Perhaps this wasn’t so surprising, for Biden had previously accused his predecessor of being a “fascist” who, if not actually another Hitler, was “sort of like Goebbels,” the Nazi propaganda minister. While such rhetoric is outrageous for any sitting U.S. President, Biden’s words and policies reflect the view prevailing throughout the ideological left, which dominates today’s Democratic Party and swathes of the media. One headline proclaimed Biden “not wrong” to use the fascist label.

Seeing fascists everywhere: The left frequently insinuates that all who oppose it are bordering on or actually fascist. Depicted, protesters at a rally against former U.S. President Donald Trump in San Francisco in 2017 (top), U.S. Secretary of Defense Lloyd Austin (bottom left) and Prime Minister Justin Trudeau (bottom right). (Source of bottom images: The Canadian Press)

Canada has its own though somewhat milder version of this phenomenon. Prime Minister Trudeau in late 2020, for example, declared that “Islamophobia and right-wing extremism have no place in our country,” implicitly equating the two. During last summer’s election campaign, he accused the pugnaciously populist Rebel Media (which this newspaper account helpfully characterized as a “far-right group” rather than a journalistic organization) of spreading “disinformation and misinformation,” even holding Rebel responsible for fomenting nationwide “polarization.” More recently, Trudeau explicitly denounced Canadians who choose not to get the Covid-19 vaccine as “very often misogynistic and racist.”

These and innumerable other instances have a common conceptual basis: middle-of-the-road conservatives, doctrinaire conservatives, harder-core right-wingers, the so-called “alt-right,” extremists and ultimately fascists (along with racists and white supremacists) all coexist on an ideological continuum on the right half of the political spectrum, separated only by degrees. The left has no involvement in any of it. This view permeates intellectual circles, the news media and the cultural industries, which spent the years prior to Biden’s election working themselves into a lather about the apprehended rise of right-wing extremism or even, as one put it, “1930s-style European fascism,” often attributed to the focal point of their fears, Donald Trump.

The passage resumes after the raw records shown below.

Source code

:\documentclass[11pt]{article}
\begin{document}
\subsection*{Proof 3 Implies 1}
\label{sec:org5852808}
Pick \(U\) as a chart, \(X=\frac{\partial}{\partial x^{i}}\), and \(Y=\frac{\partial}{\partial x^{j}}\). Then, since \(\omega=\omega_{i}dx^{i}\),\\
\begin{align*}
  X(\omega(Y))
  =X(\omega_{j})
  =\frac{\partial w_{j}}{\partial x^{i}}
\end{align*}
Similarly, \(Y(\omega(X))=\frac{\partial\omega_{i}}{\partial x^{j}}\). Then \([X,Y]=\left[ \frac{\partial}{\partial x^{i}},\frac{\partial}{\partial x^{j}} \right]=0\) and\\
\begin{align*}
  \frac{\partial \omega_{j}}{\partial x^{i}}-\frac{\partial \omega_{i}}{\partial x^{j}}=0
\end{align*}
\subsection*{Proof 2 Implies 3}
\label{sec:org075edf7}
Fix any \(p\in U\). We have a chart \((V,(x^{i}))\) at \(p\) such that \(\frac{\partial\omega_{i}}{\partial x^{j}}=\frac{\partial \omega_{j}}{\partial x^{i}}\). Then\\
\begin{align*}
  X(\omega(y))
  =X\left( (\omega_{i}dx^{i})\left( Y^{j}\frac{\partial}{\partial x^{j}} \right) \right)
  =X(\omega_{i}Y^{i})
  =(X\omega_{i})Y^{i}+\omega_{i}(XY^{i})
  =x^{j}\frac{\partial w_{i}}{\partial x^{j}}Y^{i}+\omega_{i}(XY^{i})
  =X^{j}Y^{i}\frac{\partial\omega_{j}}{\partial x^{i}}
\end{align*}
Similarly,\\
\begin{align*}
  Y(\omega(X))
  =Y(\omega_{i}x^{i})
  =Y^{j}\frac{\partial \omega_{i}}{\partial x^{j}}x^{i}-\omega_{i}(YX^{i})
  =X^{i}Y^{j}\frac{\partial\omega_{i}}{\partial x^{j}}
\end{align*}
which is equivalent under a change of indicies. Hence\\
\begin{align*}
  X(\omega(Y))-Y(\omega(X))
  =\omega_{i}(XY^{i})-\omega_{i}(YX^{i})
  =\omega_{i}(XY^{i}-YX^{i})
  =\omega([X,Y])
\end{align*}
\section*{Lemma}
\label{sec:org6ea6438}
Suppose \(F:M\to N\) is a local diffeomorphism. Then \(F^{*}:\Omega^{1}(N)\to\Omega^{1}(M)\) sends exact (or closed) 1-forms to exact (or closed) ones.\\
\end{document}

A nonsensical comparison: Former U.S. President George W. Bush (left) was often called “Bushitler” by his opponents, a wholly unsupportable claim based on the historical record of Nazi dictator Adolf Hitler (right). (Image sources: (left) AP Photo/Gene J. Puskar, (right) Dpa Dena/DPA via ZUMA Press)

While not everyone goes that far, the essential point regarding this ideological continuum goes virtually unquestioned throughout society. Indeed, the logic of labelling any conservative as potentially extremist or proto-fascist depends on it. And it often works. Before Trump, previous Republican President George W. Bush was called “Bushitler,” and in Canada, former prime minister Stephen Harper was often accused of harbouring fascist tendencies or a sinister, ultra-right-wing hidden agenda. And for every president or prime minister so labelled, there have been innumerable lesser politicians, journalists, academics and other public figures.

But what if the basic underlying assumption isn’t even valid? What if fascism, as an ideology and method of practising politics, does not belong in its assigned location on the political spectrum?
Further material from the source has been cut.